Com o cenário preocupante, o Portal MASSA! trocou ideia com alguns condutores para entender como é a correria diária deles, o que fazem como prevenção dos perrengues da rotina, seja com passageiros ou com criminosos.
Corridas gravadas
Com o ‘GPS’ ligado todos os dias nas ruas de Salvador desde 2019, Pedro Coelho deu a ideia sobre os hábitos pessoais para se prevenir de possíveis perigos. Além de evitar qualquer tipo de discussão com passageiros exaltados, o motorista também costuma gravar corridas.
"Evito qualquer tipo de desconforto com passageiro, não sei quem estou lidando no carona. Se for possível a solicitação do passageiro, eu faço sem discutir, mesmo contrariado. Gravo os áudios das corridas, mas caso seja necessário eu ativo a gravação pela câmera e aviso o passageiro", detalha o ‘motô’ de 28 anos.
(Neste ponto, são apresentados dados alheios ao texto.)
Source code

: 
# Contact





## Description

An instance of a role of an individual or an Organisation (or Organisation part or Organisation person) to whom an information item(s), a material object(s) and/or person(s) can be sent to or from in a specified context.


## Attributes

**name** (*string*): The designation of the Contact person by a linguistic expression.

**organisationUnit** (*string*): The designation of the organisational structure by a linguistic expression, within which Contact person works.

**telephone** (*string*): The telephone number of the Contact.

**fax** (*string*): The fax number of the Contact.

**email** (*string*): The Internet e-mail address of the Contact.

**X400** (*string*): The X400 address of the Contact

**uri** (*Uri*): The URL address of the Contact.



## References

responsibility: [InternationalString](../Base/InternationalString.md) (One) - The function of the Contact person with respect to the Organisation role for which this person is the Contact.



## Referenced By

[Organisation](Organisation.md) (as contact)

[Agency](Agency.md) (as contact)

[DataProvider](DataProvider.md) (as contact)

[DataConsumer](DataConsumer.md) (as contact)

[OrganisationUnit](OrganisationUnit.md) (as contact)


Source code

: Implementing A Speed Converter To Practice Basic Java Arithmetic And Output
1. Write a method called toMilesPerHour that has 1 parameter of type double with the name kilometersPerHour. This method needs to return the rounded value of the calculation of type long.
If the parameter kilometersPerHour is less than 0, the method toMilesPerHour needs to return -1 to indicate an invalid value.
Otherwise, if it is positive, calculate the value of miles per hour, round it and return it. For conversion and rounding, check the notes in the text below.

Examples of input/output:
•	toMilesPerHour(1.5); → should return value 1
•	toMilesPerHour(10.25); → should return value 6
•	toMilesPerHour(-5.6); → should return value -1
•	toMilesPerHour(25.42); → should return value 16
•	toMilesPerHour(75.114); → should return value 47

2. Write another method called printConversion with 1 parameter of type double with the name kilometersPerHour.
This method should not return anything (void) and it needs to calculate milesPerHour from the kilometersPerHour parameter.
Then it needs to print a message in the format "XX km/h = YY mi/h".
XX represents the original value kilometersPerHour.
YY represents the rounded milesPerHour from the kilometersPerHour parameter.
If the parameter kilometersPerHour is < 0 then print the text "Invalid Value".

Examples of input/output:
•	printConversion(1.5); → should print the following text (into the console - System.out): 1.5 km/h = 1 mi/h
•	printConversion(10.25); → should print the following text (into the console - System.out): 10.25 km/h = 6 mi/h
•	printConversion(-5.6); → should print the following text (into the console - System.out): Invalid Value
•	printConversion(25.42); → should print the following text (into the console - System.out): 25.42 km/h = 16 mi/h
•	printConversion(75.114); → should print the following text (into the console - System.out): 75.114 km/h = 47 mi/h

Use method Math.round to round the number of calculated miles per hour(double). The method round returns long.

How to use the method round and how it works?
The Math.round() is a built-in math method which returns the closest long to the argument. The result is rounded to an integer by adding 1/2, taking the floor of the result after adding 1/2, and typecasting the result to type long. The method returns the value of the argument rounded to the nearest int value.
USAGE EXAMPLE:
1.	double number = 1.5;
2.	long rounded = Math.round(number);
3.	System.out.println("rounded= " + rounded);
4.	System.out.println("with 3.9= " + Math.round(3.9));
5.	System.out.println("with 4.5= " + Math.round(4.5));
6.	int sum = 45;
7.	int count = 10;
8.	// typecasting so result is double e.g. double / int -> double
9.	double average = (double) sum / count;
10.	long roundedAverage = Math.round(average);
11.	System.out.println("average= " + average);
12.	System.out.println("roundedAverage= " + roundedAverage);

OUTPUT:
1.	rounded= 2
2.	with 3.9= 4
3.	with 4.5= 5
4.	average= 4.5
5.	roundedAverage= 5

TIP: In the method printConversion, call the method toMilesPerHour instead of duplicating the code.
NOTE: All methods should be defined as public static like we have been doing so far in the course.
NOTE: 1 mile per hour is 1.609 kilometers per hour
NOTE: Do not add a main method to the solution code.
"Eu sempre tento pegar o próprio solicitante [da corrida]. Se eu perceber que a corrida é para um terceiro, normalmente não faço. Eu só gosto de fazer as corridas que são solicitadas pelo próprio usuário dono da conta. Sempre faço uma análise do ambiente, vejo se a corrida faz sentido. Por exemplo, teve um rapaz que acabou assassinado quando pegou uma corrida no Imbuí e o destino era o Shopping Paralela às 2h da manhã, não faz sentido. Quando estou trabalhando de madrugada evito pegar mais de um. Se eu chegar no local e ver que é um grupo, cancelo", explica.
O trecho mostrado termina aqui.